An effort by San Juan County and the State of Utah to re-open part of Canyonlands National Park to motor vehicles has failed. The former jeep trail up Salt Creek from Peekaboo Spring, closed in 1998, is off the map now forever. Late Friday, the 10th U.S. Circuit Court of Appeals rejected the absurd claim that the dead-end creek bed trail was a public “highway” as defined by the 148-year-old Revised Statute 2477 (which Congress repealed in 1976).
Back in 1995, the National Park Service proposed establishing a permit system and a daily limit on the number of vehicles driving the 8 miles to Angel Arch. But the Southern Utah Wilderness Alliance obtained a court injunction that closed the motorized trail. In 2004, the Park Service decided to make the closure permanent. Thus began the 10-year court battle that ended last Friday.
While the lawyers argued and the judges deliberated, natural flooding has rendered the area impassable to vehicles.
I’ll probably won’t backpack up Salt Creek, but I’m going to rejoice because that opportunity will be there for others to enjoy in their lifetimes.
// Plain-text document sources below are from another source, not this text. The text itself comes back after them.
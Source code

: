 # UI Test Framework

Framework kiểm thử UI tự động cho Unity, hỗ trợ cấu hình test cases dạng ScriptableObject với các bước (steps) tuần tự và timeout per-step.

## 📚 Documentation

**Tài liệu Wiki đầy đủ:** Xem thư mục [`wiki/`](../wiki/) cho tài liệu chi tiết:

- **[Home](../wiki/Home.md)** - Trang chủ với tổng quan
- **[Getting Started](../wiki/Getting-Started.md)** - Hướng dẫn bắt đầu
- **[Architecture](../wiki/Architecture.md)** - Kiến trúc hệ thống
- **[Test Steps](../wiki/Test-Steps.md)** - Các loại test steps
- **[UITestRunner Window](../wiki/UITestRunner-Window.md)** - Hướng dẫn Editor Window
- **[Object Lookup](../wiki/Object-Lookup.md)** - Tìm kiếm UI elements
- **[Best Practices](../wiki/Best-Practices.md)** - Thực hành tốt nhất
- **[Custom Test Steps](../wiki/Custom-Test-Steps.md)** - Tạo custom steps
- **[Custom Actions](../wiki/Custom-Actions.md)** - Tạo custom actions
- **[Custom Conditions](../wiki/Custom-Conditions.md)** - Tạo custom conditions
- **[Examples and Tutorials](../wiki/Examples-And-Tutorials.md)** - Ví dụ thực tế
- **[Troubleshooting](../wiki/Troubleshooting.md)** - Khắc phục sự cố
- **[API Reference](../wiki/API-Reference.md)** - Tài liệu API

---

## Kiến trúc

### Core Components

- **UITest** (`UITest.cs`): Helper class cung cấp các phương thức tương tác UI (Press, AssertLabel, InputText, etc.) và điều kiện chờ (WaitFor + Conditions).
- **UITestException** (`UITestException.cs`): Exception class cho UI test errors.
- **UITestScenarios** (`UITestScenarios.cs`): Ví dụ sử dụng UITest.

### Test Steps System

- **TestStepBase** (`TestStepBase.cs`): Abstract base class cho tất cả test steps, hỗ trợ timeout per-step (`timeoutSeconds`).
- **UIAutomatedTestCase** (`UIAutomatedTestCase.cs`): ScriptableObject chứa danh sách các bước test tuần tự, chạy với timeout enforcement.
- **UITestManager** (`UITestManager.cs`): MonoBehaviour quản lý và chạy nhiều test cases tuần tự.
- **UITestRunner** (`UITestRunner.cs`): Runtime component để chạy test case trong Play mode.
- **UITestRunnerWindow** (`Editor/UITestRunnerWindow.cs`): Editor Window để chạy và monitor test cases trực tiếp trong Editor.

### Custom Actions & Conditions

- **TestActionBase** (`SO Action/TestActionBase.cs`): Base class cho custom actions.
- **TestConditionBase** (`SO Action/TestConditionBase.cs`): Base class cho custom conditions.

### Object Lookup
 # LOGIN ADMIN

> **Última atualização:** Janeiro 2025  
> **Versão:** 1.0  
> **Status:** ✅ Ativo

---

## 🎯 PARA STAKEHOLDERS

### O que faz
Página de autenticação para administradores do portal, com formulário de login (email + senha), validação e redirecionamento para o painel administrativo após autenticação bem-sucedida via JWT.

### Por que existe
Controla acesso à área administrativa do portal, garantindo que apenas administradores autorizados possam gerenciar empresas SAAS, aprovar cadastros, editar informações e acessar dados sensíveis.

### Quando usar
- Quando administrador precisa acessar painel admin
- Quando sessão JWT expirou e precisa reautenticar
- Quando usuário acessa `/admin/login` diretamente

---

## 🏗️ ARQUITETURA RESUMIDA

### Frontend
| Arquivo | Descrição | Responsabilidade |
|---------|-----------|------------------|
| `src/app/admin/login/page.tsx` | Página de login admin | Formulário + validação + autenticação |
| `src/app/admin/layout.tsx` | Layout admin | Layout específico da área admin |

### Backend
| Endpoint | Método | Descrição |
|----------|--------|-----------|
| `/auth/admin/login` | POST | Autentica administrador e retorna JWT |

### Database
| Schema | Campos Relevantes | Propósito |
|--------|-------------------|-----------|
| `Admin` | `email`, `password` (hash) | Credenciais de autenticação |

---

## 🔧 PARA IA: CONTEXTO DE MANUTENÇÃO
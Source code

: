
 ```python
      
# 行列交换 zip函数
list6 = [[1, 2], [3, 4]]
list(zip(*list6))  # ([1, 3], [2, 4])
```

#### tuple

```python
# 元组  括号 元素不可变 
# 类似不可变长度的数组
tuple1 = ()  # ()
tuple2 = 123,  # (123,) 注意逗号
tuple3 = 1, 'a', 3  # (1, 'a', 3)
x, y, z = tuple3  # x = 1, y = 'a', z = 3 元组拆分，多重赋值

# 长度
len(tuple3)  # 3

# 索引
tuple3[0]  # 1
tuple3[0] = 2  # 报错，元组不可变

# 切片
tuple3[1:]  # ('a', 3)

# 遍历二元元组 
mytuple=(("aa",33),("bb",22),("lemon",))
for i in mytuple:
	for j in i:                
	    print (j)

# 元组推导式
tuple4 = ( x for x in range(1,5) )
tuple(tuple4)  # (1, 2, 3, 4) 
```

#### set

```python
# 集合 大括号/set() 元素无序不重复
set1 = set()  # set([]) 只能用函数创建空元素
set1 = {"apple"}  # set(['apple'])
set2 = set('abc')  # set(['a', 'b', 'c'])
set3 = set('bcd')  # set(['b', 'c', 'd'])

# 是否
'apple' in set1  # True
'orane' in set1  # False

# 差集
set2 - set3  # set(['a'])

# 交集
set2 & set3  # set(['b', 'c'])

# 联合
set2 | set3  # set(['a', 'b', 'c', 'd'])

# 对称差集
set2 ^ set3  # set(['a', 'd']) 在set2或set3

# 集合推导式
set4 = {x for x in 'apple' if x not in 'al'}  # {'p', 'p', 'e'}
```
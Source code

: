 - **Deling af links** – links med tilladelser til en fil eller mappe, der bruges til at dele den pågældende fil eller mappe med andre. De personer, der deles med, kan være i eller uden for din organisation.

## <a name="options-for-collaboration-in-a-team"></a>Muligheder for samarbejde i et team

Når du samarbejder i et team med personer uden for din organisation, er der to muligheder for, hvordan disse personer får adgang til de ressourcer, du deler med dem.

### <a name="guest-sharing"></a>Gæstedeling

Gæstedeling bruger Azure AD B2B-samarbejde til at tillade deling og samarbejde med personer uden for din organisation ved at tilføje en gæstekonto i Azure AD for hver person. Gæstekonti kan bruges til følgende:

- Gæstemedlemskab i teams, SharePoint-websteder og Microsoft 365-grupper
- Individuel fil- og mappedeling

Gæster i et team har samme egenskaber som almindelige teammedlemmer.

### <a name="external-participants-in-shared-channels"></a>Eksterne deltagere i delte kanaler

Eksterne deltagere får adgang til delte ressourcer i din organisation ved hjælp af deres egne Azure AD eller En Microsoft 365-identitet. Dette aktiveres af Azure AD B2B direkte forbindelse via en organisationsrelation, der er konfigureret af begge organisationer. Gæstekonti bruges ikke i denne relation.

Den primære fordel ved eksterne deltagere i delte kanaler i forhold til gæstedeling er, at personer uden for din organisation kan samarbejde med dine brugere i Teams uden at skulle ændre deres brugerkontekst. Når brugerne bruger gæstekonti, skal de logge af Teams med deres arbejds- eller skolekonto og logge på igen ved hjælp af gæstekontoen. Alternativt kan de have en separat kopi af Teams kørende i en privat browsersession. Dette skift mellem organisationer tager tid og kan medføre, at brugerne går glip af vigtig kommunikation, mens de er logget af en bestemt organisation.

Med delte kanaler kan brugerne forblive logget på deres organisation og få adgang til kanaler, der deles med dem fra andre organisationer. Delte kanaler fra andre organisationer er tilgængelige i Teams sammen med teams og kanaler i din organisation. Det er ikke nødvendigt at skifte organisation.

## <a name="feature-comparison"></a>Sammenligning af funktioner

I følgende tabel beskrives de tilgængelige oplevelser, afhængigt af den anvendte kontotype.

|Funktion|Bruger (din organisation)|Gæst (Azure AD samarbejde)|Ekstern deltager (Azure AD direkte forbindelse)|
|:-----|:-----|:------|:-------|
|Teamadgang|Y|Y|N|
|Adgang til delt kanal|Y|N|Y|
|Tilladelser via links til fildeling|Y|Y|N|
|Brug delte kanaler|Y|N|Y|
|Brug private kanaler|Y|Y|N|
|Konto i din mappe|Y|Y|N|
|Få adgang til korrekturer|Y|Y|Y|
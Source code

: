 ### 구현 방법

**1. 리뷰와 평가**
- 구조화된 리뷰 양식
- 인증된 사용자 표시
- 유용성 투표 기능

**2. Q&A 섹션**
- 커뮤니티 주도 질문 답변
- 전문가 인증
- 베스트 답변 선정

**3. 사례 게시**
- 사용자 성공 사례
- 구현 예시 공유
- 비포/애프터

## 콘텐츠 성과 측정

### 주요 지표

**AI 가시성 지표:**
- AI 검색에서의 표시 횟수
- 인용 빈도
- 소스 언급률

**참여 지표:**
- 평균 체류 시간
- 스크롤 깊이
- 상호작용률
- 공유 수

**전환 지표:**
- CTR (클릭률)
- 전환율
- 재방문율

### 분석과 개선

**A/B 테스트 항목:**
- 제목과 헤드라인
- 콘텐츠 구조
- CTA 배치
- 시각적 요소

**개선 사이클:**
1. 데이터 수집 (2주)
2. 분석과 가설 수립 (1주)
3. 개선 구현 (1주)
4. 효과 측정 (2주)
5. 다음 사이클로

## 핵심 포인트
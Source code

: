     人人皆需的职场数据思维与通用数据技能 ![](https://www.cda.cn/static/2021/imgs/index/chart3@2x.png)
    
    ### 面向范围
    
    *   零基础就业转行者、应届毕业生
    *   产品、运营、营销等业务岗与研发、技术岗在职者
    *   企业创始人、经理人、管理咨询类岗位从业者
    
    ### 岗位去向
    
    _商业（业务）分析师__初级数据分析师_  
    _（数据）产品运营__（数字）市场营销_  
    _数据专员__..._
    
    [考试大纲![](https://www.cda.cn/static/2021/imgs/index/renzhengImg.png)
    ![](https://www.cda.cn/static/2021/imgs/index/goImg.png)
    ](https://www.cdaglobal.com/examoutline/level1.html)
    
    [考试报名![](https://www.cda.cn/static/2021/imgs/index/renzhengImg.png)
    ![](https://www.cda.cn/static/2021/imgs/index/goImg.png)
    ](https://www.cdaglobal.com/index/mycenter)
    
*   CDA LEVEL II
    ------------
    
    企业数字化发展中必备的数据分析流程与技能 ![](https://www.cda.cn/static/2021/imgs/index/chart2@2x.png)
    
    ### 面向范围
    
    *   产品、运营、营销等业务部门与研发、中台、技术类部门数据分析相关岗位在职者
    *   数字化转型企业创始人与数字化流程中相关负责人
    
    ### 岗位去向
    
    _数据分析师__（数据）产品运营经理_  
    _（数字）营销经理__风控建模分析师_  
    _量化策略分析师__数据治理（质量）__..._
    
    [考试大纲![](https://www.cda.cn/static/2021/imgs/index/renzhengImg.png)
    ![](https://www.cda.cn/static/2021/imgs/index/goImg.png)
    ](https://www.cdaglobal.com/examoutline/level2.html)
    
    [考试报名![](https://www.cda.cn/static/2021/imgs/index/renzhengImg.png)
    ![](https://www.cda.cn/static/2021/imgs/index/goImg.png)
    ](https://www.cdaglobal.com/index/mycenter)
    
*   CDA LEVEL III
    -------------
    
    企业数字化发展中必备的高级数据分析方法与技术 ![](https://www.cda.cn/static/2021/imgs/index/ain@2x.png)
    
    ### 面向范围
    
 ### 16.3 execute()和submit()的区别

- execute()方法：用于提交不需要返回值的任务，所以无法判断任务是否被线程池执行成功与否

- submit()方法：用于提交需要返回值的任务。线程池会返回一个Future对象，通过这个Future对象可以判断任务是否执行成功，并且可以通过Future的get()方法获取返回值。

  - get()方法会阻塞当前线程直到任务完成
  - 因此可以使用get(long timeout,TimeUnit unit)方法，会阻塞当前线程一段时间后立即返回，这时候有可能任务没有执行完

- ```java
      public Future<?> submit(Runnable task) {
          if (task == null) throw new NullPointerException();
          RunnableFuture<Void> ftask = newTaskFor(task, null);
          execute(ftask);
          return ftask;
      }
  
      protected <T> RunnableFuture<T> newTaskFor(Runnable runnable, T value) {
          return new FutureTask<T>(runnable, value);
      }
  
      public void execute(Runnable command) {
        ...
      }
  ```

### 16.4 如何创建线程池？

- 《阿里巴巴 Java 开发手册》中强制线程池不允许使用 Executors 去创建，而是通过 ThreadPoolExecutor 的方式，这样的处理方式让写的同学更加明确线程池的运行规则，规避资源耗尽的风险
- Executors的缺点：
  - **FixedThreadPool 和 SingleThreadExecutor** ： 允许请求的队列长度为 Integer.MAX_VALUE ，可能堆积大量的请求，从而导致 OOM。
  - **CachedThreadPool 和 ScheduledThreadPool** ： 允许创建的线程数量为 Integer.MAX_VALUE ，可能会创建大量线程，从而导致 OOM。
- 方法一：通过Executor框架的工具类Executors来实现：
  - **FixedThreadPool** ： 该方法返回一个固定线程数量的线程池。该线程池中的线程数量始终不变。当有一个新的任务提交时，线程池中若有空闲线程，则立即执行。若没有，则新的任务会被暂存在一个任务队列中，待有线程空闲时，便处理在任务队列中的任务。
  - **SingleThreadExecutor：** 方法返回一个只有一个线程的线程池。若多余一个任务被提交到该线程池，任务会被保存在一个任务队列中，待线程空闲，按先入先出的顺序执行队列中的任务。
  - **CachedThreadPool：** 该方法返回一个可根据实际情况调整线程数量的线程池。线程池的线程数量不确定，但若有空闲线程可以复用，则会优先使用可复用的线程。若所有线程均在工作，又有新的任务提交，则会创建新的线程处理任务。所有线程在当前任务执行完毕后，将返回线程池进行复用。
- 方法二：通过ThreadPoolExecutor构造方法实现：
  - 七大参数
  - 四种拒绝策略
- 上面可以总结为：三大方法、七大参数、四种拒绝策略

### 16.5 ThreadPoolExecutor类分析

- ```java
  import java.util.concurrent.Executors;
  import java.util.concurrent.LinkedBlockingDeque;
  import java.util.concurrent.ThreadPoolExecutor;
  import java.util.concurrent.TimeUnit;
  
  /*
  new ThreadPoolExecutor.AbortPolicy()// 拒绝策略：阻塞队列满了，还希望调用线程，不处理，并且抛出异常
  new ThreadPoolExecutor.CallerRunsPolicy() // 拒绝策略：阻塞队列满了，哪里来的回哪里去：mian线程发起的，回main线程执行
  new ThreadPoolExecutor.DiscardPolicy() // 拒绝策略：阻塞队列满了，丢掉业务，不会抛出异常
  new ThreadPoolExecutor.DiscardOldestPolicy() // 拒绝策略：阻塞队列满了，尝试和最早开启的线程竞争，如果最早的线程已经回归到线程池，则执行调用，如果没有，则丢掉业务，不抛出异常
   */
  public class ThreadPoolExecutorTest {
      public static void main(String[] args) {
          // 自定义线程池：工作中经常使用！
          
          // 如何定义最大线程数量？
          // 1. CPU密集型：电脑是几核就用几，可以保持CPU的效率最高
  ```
Oh, and let’s all wish Canyonlands National Park a happy 50th birthday.
“We have agreed not to drive our automobiles into cathedrals, concert halls, art museums, legislative assemblies, private bedrooms and the other sanctums of our culture; we should treat our national parks with the same deference, for they, too, are holy places. An increasingly pagan and hedonistic people (thank God!), we are learning finally that the forests and mountains and desert canyons are holier than our churches. Therefore let us behave accordingly.”